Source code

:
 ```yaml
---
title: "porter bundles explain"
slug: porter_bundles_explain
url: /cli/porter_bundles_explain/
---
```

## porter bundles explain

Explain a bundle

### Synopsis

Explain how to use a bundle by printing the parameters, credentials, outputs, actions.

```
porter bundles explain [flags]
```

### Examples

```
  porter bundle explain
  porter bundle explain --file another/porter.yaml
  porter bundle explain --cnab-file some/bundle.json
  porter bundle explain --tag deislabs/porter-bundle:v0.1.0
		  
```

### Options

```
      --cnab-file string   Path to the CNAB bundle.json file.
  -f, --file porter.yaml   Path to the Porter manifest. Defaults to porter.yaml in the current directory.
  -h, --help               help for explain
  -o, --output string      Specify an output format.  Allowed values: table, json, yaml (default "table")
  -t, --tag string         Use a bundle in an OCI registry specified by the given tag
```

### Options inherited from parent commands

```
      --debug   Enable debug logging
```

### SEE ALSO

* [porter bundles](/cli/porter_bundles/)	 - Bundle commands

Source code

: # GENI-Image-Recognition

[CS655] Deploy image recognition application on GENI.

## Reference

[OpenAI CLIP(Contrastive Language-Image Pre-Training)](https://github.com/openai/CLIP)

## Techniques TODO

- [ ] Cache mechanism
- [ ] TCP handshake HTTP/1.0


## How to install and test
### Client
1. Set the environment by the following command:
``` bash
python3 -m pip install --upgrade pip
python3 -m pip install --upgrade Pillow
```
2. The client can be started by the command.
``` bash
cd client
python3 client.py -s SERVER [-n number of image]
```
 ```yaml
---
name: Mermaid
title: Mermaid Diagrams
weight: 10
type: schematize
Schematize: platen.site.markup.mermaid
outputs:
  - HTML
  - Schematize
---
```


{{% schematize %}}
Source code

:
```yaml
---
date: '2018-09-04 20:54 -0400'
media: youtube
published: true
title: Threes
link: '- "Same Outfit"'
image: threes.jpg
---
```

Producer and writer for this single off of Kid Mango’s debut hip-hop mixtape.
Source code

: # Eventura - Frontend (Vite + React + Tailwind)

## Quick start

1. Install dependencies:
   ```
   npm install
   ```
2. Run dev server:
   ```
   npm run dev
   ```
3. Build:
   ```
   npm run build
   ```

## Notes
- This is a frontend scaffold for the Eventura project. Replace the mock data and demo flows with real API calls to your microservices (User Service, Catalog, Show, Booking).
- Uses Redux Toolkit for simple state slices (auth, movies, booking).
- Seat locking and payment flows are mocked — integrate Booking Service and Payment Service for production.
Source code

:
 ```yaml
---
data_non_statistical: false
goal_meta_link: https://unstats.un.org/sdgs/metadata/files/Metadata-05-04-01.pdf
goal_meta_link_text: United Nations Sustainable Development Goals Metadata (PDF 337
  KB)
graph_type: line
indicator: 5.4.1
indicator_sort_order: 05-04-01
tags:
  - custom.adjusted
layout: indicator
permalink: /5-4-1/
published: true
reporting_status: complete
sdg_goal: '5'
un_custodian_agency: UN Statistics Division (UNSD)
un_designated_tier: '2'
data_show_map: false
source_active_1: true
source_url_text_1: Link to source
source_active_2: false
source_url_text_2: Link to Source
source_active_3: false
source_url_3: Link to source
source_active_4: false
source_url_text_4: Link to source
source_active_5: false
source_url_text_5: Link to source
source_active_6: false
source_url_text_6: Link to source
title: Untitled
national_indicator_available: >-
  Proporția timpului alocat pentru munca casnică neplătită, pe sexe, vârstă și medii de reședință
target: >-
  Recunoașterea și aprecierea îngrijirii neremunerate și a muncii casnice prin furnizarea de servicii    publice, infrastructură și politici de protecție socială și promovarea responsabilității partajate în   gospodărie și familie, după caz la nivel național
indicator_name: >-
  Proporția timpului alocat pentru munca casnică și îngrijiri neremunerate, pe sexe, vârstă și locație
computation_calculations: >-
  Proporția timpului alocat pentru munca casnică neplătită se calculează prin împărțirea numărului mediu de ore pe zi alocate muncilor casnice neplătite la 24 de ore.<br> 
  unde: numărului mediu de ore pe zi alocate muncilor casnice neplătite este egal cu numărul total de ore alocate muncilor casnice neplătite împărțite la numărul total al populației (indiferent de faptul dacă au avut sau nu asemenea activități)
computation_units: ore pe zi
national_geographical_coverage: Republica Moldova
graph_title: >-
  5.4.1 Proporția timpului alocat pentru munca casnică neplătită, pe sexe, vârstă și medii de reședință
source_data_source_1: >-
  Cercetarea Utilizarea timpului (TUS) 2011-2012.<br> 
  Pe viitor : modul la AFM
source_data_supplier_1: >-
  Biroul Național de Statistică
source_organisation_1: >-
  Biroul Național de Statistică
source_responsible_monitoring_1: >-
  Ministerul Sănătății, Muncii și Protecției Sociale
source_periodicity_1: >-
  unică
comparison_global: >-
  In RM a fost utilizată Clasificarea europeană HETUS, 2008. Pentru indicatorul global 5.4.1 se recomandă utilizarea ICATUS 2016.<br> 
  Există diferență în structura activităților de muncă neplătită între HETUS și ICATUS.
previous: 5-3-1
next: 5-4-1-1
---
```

Exercise details: Print the material in full. Keep it exactly as it is.

Response to this exercise:
Source code

:
 ```yaml
---
title: "porter bundles explain"
slug: porter_bundles_explain
url: /cli/porter_bundles_explain/
---
```

## porter bundles explain

Explain a bundle

### Synopsis

Explain how to use a bundle by printing the parameters, credentials, outputs, actions.

```
porter bundles explain [flags]
```

### Examples

```
  porter bundle explain
  porter bundle explain --file another/porter.yaml
  porter bundle explain --cnab-file some/bundle.json
  porter bundle explain --tag deislabs/porter-bundle:v0.1.0
		  
```

### Options

```
      --cnab-file string   Path to the CNAB bundle.json file.
  -f, --file porter.yaml   Path to the Porter manifest. Defaults to porter.yaml in the current directory.
  -h, --help               help for explain
  -o, --output string      Specify an output format.  Allowed values: table, json, yaml (default "table")
  -t, --tag string         Use a bundle in an OCI registry specified by the given tag
```

### Options inherited from parent commands

```
      --debug   Enable debug logging
```

### SEE ALSO

* [porter bundles](/cli/porter_bundles/)	 - Bundle commands

Source code

: # GENI-Image-Recognition

[CS655] Deploy image recognition application on GENI.

## Reference

[OpenAI CLIP(Contrastive Language-Image Pre-Training)](https://github.com/openai/CLIP)

## Techniques TODO

- [ ] Cache mechanism
- [ ] TCP handshake HTTP/1.0


## How to install and test
### Client
1. Set the environment by the following command:
``` bash
python3 -m pip install --upgrade pip
python3 -m pip install --upgrade Pillow
```
2. The client can be started by the command.
``` bash
cd client
python3 client.py -s SERVER [-n number of image]
```
 ```yaml
---
name: Mermaid
title: Mermaid Diagrams
weight: 10
type: schematize
Schematize: platen.site.markup.mermaid
outputs:
  - HTML
  - Schematize
---
```


{{% schematize %}}
Source code

:
```yaml
---
date: '2018-09-04 20:54 -0400'
media: youtube
published: true
title: Threes
link: '- "Same Outfit"'
image: threes.jpg
---
```

Producer and writer for this single off of Kid Mango’s debut hip-hop mixtape.
Source code

: # Eventura - Frontend (Vite + React + Tailwind)

## Quick start

1. Install dependencies:
   ```
   npm install
   ```
2. Run dev server:
   ```
   npm run dev
   ```
3. Build:
   ```
   npm run build
   ```

## Notes
- This is a frontend scaffold for the Eventura project. Replace the mock data and demo flows with real API calls to your microservices (User Service, Catalog, Show, Booking).
- Uses Redux Toolkit for simple state slices (auth, movies, booking).
- Seat locking and payment flows are mocked — integrate Booking Service and Payment Service for production.
Source code

:
 ```yaml
---
data_non_statistical: false
goal_meta_link: https://unstats.un.org/sdgs/metadata/files/Metadata-05-04-01.pdf
goal_meta_link_text: United Nations Sustainable Development Goals Metadata (PDF 337
  KB)
graph_type: line
indicator: 5.4.1
indicator_sort_order: 05-04-01
tags:
  - custom.adjusted
layout: indicator
permalink: /5-4-1/
published: true
reporting_status: complete
sdg_goal: '5'
un_custodian_agency: UN Statistics Division (UNSD)
un_designated_tier: '2'
data_show_map: false
source_active_1: true
source_url_text_1: Link to source
source_active_2: false
source_url_text_2: Link to Source
source_active_3: false
source_url_3: Link to source
source_active_4: false
source_url_text_4: Link to source
source_active_5: false
source_url_text_5: Link to source
source_active_6: false
source_url_text_6: Link to source
title: Untitled
national_indicator_available: >-
  Proporția timpului alocat pentru munca casnică neplătită, pe sexe, vârstă și medii de reședință
target: >-
  Recunoașterea și aprecierea îngrijirii neremunerate și a muncii casnice prin furnizarea de servicii    publice, infrastructură și politici de protecție socială și promovarea responsabilității partajate în   gospodărie și familie, după caz la nivel național
indicator_name: >-
  Proporția timpului alocat pentru munca casnică și îngrijiri neremunerate, pe sexe, vârstă și locație
computation_calculations: >-
  Proporția timpului alocat pentru munca casnică neplătită se calculează prin împărțirea numărului mediu de ore pe zi alocate muncilor casnice neplătite la 24 de ore.<br> 
  unde: numărului mediu de ore pe zi alocate muncilor casnice neplătite este egal cu numărul total de ore alocate muncilor casnice neplătite împărțite la numărul total al populației (indiferent de faptul dacă au avut sau nu asemenea activități)
computation_units: ore pe zi
national_geographical_coverage: Republica Moldova
graph_title: >-
  5.4.1 Proporția timpului alocat pentru munca casnică neplătită, pe sexe, vârstă și medii de reședință
source_data_source_1: >-
  Cercetarea Utilizarea timpului (TUS) 2011-2012.<br> 
  Pe viitor : modul la AFM
source_data_supplier_1: >-
  Biroul Național de Statistică
source_organisation_1: >-
  Biroul Național de Statistică
source_responsible_monitoring_1: >-
  Ministerul Sănătății, Muncii și Protecției Sociale
source_periodicity_1: >-
  unică
comparison_global: >-
  In RM a fost utilizată Clasificarea europeană HETUS, 2008. Pentru indicatorul global 5.4.1 se recomandă utilizarea ICATUS 2016.<br> 
  Există diferență în structura activităților de muncă neplătită între HETUS și ICATUS.
previous: 5-3-1
next: 5-4-1-1
---
```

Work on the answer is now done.